The report takes into consideration economic factors of the past year, to include employment rates, inflation, GDP, the performance of the key economic drivers of tourism and federal spending, and changes in local and national government policies.
Slight growth in 2019
Comparing the 0% to 1% growth prediction to the potential -1% predicted by the center last year, Ruane said the notably strong performance of Guam’s tourism was unexpected, with record-breaking arrivals in 2019, including a 25% increase from Japan, and, most importantly, an increase in on-island spending by Japanese visitors and an even larger increase in spending by Korean visitors.
The other contributor to Guam’s economy in 2019 was federal government spending, which increased by more than $200 million in fiscal 2019 compared to fiscal 2018, including the $93 million increase in National Defense Authorization Act funding during the same period.
Slight decline forecasted for 2020
The forecast for 2020 of 0% to -0.2% growth is based on the following assumptions:
• a modest increase in consumer spending, driven largely by employment opportunities from the 2020 Guam Census and the opening of the Tsubaki Tower;
• a continued decrease in business spending since 2015, as has been shown in the official Guam GDP estimates by the U.S. Department of Commerce’s Bureau of Economic Analysis. This is primarily due to the uncertainty of bringing in H-2B employees for civilian projects. Some of this could also be due to the continuation of the higher business privilege tax as well as the higher minimum wage;
• possibly a modest increase in government of Guam spending based on the prediction of increased revenues for fiscal 2020;
• a significant decrease of $138 million in NDAA funding compared to fiscal 2019; and
• continued growth in tourism arrivals and on-island spending similar to 2019.

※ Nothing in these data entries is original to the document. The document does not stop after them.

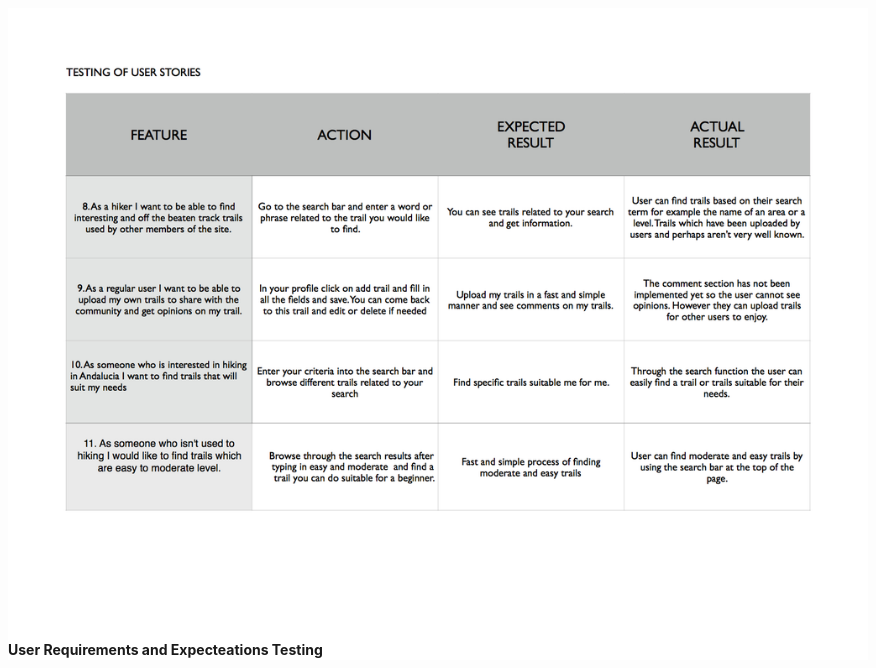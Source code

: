 ![User Stories Test](/static/docs/testing/user_stories_test_ms3.png)

#### User Requirements and Expecteations Testing
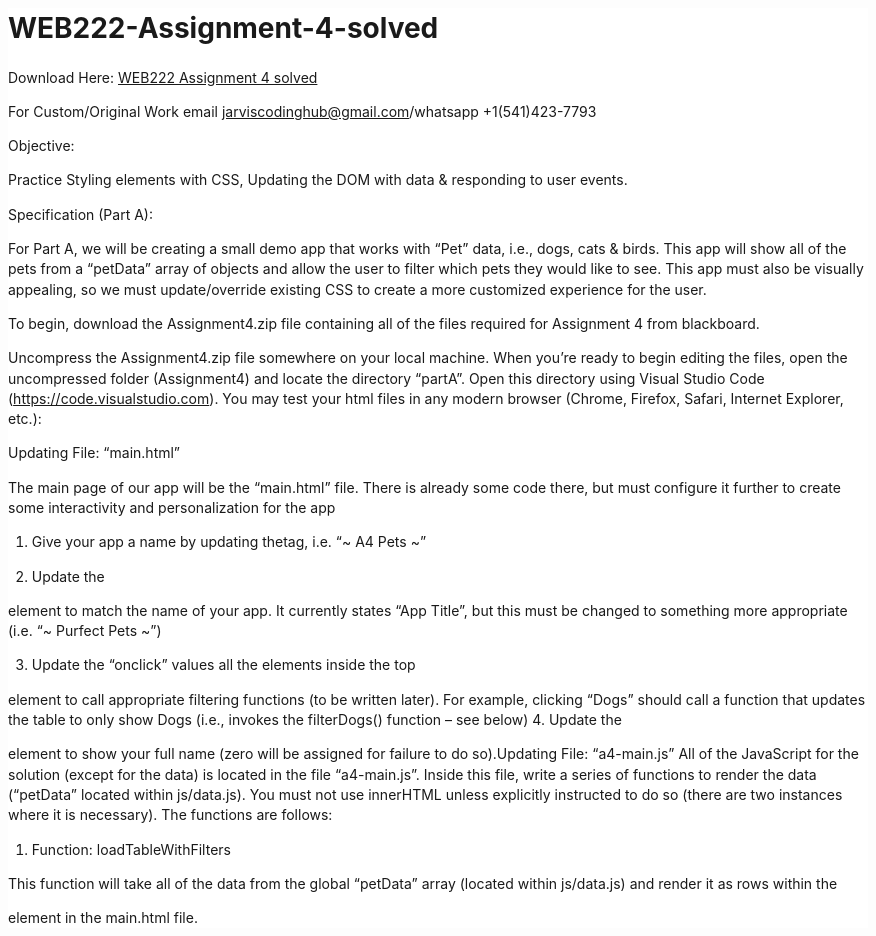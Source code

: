 # WEB222-Assignment-4-solved

Download Here: [WEB222 Assignment 4 solved](https://jarviscodinghub.com/assignment/assignment-4-solution-2/)

For Custom/Original Work email jarviscodinghub@gmail.com/whatsapp +1(541)423-7793

Objective:

Practice Styling elements with CSS, Updating the DOM with data & responding to user events.

Specification (Part A):

For Part A, we will be creating a small demo app that works with “Pet” data, i.e., dogs, cats & birds. This app will show all of the pets from a “petData” array of objects and allow the user to filter which pets they would like to see. This app must also be visually appealing, so we must update/override existing CSS to create a more customized experience for the user.

To begin, download the Assignment4.zip file containing all of the files required for Assignment 4 from blackboard.

Uncompress the Assignment4.zip file somewhere on your local machine. When you’re ready to begin editing the files, open the uncompressed folder (Assignment4) and locate the directory “partA”. Open this directory using Visual Studio Code (https://code.visualstudio.com). You may test your html files in any modern browser (Chrome, Firefox, Safari, Internet Explorer, etc.):

Updating File: “main.html”

The main page of our app will be the “main.html” file. There is already some code there, but must configure it further to create some interactivity and personalization for the app

1. Give your app a name by updating thetag, i.e. “~ A4 Pets ~”

2. Update the

element to match the name of your app. It currently states “App Title”, but this must be changed to something more appropriate (i.e. “~ Purfect Pets ~”)

3. Update the “onclick” values all the elements inside the top

element to call appropriate filtering functions (to be written later). For example, clicking “Dogs” should call a function that updates the table to only show Dogs (i.e., invokes the filterDogs() function – see below)
4. Update the

element to show your full name (zero will be assigned for failure to do so).Updating File: “a4-main.js”
All of the JavaScript for the solution (except for the data) is located in the file “a4-main.js”. Inside this file, write a series of functions to render the data (“petData” located within js/data.js). You must not use innerHTML unless explicitly instructed to do so (there are two instances where it is necessary). The functions are follows:

1. Function: loadTableWithFilters

This function will take all of the data from the global “petData” array (located within js/data.js) and render it as rows within the

element in the main.html file.
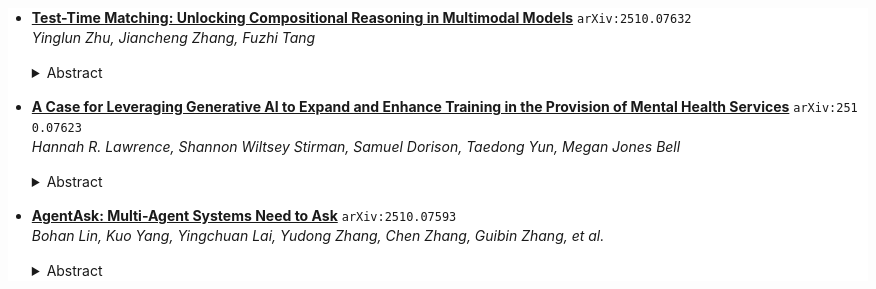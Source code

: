   </details>

- **[Test-Time Matching: Unlocking Compositional Reasoning in Multimodal Models](https://arxiv.org/abs/2510.07632)**  `arXiv:2510.07632`  
  _Yinglun Zhu, Jiancheng Zhang, Fuzhi Tang_
  <details><summary>Abstract</summary></details>

- **[A Case for Leveraging Generative AI to Expand and Enhance Training in the Provision of Mental Health Services](https://arxiv.org/abs/2510.07623)**  `arXiv:2510.07623`  
  _Hannah R. Lawrence, Shannon Wiltsey Stirman, Samuel Dorison, Taedong Yun, Megan Jones Bell_
  <details><summary>Abstract</summary></details>

- **[AgentAsk: Multi-Agent Systems Need to Ask](https://arxiv.org/abs/2510.07593)**  `arXiv:2510.07593`  
  _Bohan Lin, Kuo Yang, Yingchuan Lai, Yudong Zhang, Chen Zhang, Guibin Zhang, et al._
  <details><summary>Abstract</summary></details>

“Even if the strong performance in tourism from 2019 is experienced again in 2020, the cutback of $138 million in the NDAA budget will, at best, bring the Guam economy back to 0% or even possibly -0.2% growth in the year 2020,” Ruane said.
Any additional loss of federal funding and/or visitor spending could worsen this growth forecast, the report states.
Annette T. Santos, dean of the School of Business and Public Administration, which oversees the Regional Center for Public Policy, said, “This second annual Guam Economic Report is an example of our commitment to empower local and regional stakeholders to achieve greater levels of success through research and scholarly output. We hope that this product will serve as an important resource in key leadership decisions that may affect our island and its future.”
Other contributors to the report were research fellows Efigenia Rose Barcinas, Daniel Cayanan, Prairie Rose Garrido, Sofia Diane Meneses, Jun-Patrick Salalila, Kristina C. Sayama, Luisa V. Tenorio, and Angelina T. Tretnoff.